### Work task
Text in the records must be reproduced exactly, and pictures must be skipped.

### Excerpts from a dataset
------------------------

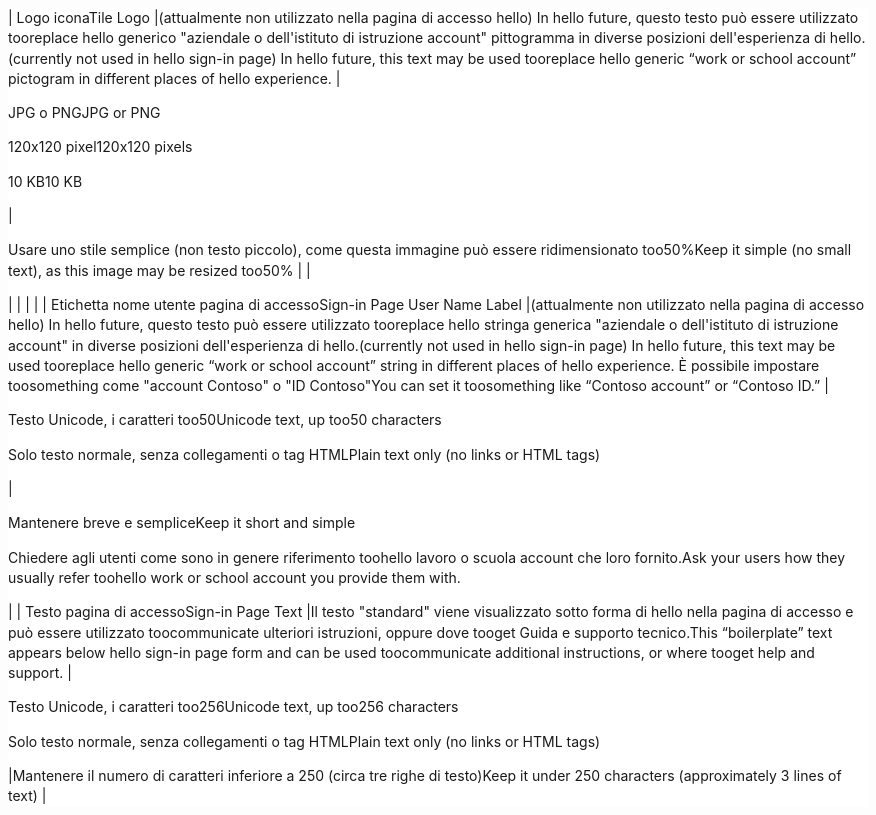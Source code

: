 | <span data-ttu-id="1be93-260">Logo icona</span><span class="sxs-lookup"><span data-stu-id="1be93-260">Tile Logo</span></span> |<span data-ttu-id="1be93-261">(attualmente non utilizzato nella pagina di accesso hello) In hello future, questo testo può essere utilizzato tooreplace hello generico "aziendale o dell'istituto di istruzione account" pittogramma in diverse posizioni dell'esperienza di hello.</span><span class="sxs-lookup"><span data-stu-id="1be93-261">(currently not used in hello sign-in page) In hello future, this text may be used tooreplace hello generic “work or school account” pictogram in different places of hello experience.</span></span> |<p><span data-ttu-id="1be93-262">JPG o PNG</span><span class="sxs-lookup"><span data-stu-id="1be93-262">JPG or PNG</span></span></p><p><span data-ttu-id="1be93-263">120x120 pixel</span><span class="sxs-lookup"><span data-stu-id="1be93-263">120x120 pixels</span></span></p><p><span data-ttu-id="1be93-264">10 KB</span><span class="sxs-lookup"><span data-stu-id="1be93-264">10 KB</span></span></p> |<p><span data-ttu-id="1be93-265">Usare uno stile semplice (non testo piccolo), come questa immagine può essere ridimensionato too50%</span><span class="sxs-lookup"><span data-stu-id="1be93-265">Keep it simple (no small text), as this image may be resized too50%</span></span> |
| </p> | | | |
| <span data-ttu-id="1be93-266">Etichetta nome utente pagina di accesso</span><span class="sxs-lookup"><span data-stu-id="1be93-266">Sign-in Page User Name Label</span></span> |<span data-ttu-id="1be93-267">(attualmente non utilizzato nella pagina di accesso hello) In hello future, questo testo può essere utilizzato tooreplace hello stringa generica "aziendale o dell'istituto di istruzione account" in diverse posizioni dell'esperienza di hello.</span><span class="sxs-lookup"><span data-stu-id="1be93-267">(currently not used in hello sign-in page) In hello future, this text may be used tooreplace hello generic “work or school account” string in different places of hello experience.</span></span> <span data-ttu-id="1be93-268">È possibile impostare toosomething come "account Contoso" o "ID Contoso"</span><span class="sxs-lookup"><span data-stu-id="1be93-268">You can set it toosomething like “Contoso account” or “Contoso ID.”</span></span> |<p><span data-ttu-id="1be93-269">Testo Unicode, i caratteri too50</span><span class="sxs-lookup"><span data-stu-id="1be93-269">Unicode text, up too50 characters</span></span></p><p><span data-ttu-id="1be93-270">Solo testo normale, senza collegamenti o tag HTML</span><span class="sxs-lookup"><span data-stu-id="1be93-270">Plain text only (no links or HTML tags)</span></span></p> |<p><span data-ttu-id="1be93-271">Mantenere breve e semplice</span><span class="sxs-lookup"><span data-stu-id="1be93-271">Keep it short and simple</span></span></p><p><span data-ttu-id="1be93-272">Chiedere agli utenti come sono in genere riferimento toohello lavoro o scuola account che loro fornito.</span><span class="sxs-lookup"><span data-stu-id="1be93-272">Ask your users how they usually refer toohello work or school account you provide them with.</span></span></p> |
| <span data-ttu-id="1be93-273">Testo pagina di accesso</span><span class="sxs-lookup"><span data-stu-id="1be93-273">Sign-in Page Text</span></span> |<span data-ttu-id="1be93-274">Il testo "standard" viene visualizzato sotto forma di hello nella pagina di accesso e può essere utilizzato toocommunicate ulteriori istruzioni, oppure dove tooget Guida e supporto tecnico.</span><span class="sxs-lookup"><span data-stu-id="1be93-274">This “boilerplate” text appears below hello sign-in page form and can be used toocommunicate additional instructions, or where tooget help and support.</span></span> |<p><span data-ttu-id="1be93-275">Testo Unicode, i caratteri too256</span><span class="sxs-lookup"><span data-stu-id="1be93-275">Unicode text, up too256 characters</span></span></p><p><span data-ttu-id="1be93-276">Solo testo normale, senza collegamenti o tag HTML</span><span class="sxs-lookup"><span data-stu-id="1be93-276">Plain text only (no links or HTML tags)</span></span></p> |<span data-ttu-id="1be93-277">Mantenere il numero di caratteri inferiore a 250 (circa tre righe di testo)</span><span class="sxs-lookup"><span data-stu-id="1be93-277">Keep it under 250 characters (approximately 3 lines of text)</span></span> |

------------------------

### Output of the task
Source code

: | <span data-ttu-id="1be93-260">Logo icona</span><span class="sxs-lookup"><span data-stu-id="1be93-260">Tile Logo</span></span> |<span data-ttu-id="1be93-261">(attualmente non utilizzato nella pagina di accesso hello) In hello future, questo testo può essere utilizzato tooreplace hello generico "aziendale o dell'istituto di istruzione account" pittogramma in diverse posizioni dell'esperienza di hello.</span><span class="sxs-lookup"><span data-stu-id="1be93-261">(currently not used in hello sign-in page) In hello future, this text may be used tooreplace hello generic “work or school account” pictogram in different places of hello experience.</span></span> |<p><span data-ttu-id="1be93-262">JPG o PNG</span><span class="sxs-lookup"><span data-stu-id="1be93-262">JPG or PNG</span></span></p><p><span data-ttu-id="1be93-263">120x120 pixel</span><span class="sxs-lookup"><span data-stu-id="1be93-263">120x120 pixels</span></span></p><p><span data-ttu-id="1be93-264">10 KB</span><span class="sxs-lookup"><span data-stu-id="1be93-264">10 KB</span></span></p> |<p><span data-ttu-id="1be93-265">Usare uno stile semplice (non testo piccolo), come questa immagine può essere ridimensionato too50%</span><span class="sxs-lookup"><span data-stu-id="1be93-265">Keep it simple (no small text), as this image may be resized too50%</span></span> |
| </p> | | | |
| <span data-ttu-id="1be93-266">Etichetta nome utente pagina di accesso</span><span class="sxs-lookup"><span data-stu-id="1be93-266">Sign-in Page User Name Label</span></span> |<span data-ttu-id="1be93-267">(attualmente non utilizzato nella pagina di accesso hello) In hello future, questo testo può essere utilizzato tooreplace hello stringa generica "aziendale o dell'istituto di istruzione account" in diverse posizioni dell'esperienza di hello.</span><span class="sxs-lookup"><span data-stu-id="1be93-267">(currently not used in hello sign-in page) In hello future, this text may be used tooreplace hello generic “work or school account” string in different places of hello experience.</span></span> <span data-ttu-id="1be93-268">È possibile impostare toosomething come "account Contoso" o "ID Contoso"</span><span class="sxs-lookup"><span data-stu-id="1be93-268">You can set it toosomething like “Contoso account” or “Contoso ID.”</span></span> |<p><span data-ttu-id="1be93-269">Testo Unicode, i caratteri too50</span><span class="sxs-lookup"><span data-stu-id="1be93-269">Unicode text, up too50 characters</span></span></p><p><span data-ttu-id="1be93-270">Solo testo normale, senza collegamenti o tag HTML</span><span class="sxs-lookup"><span data-stu-id="1be93-270">Plain text only (no links or HTML tags)</span></span></p> |<p><span data-ttu-id="1be93-271">Mantenere breve e semplice</span><span class="sxs-lookup"><span data-stu-id="1be93-271">Keep it short and simple</span></span></p><p><span data-ttu-id="1be93-272">Chiedere agli utenti come sono in genere riferimento toohello lavoro o scuola account che loro fornito.</span><span class="sxs-lookup"><span data-stu-id="1be93-272">Ask your users how they usually refer toohello work or school account you provide them with.</span></span></p> |
| <span data-ttu-id="1be93-273">Testo pagina di accesso</span><span class="sxs-lookup"><span data-stu-id="1be93-273">Sign-in Page Text</span></span> |<span data-ttu-id="1be93-274">Il testo "standard" viene visualizzato sotto forma di hello nella pagina di accesso e può essere utilizzato toocommunicate ulteriori istruzioni, oppure dove tooget Guida e supporto tecnico.</span><span class="sxs-lookup"><span data-stu-id="1be93-274">This “boilerplate” text appears below hello sign-in page form and can be used toocommunicate additional instructions, or where tooget help and support.</span></span> |<p><span data-ttu-id="1be93-275">Testo Unicode, i caratteri too256</span><span class="sxs-lookup"><span data-stu-id="1be93-275">Unicode text, up too256 characters</span></span></p><p><span data-ttu-id="1be93-276">Solo testo normale, senza collegamenti o tag HTML</span><span class="sxs-lookup"><span data-stu-id="1be93-276">Plain text only (no links or HTML tags)</span></span></p> |<span data-ttu-id="1be93-277">Mantenere il numero di caratteri inferiore a 250 (circa tre righe di testo)</span><span class="sxs-lookup"><span data-stu-id="1be93-277">Keep it under 250 characters (approximately 3 lines of text)</span></span> |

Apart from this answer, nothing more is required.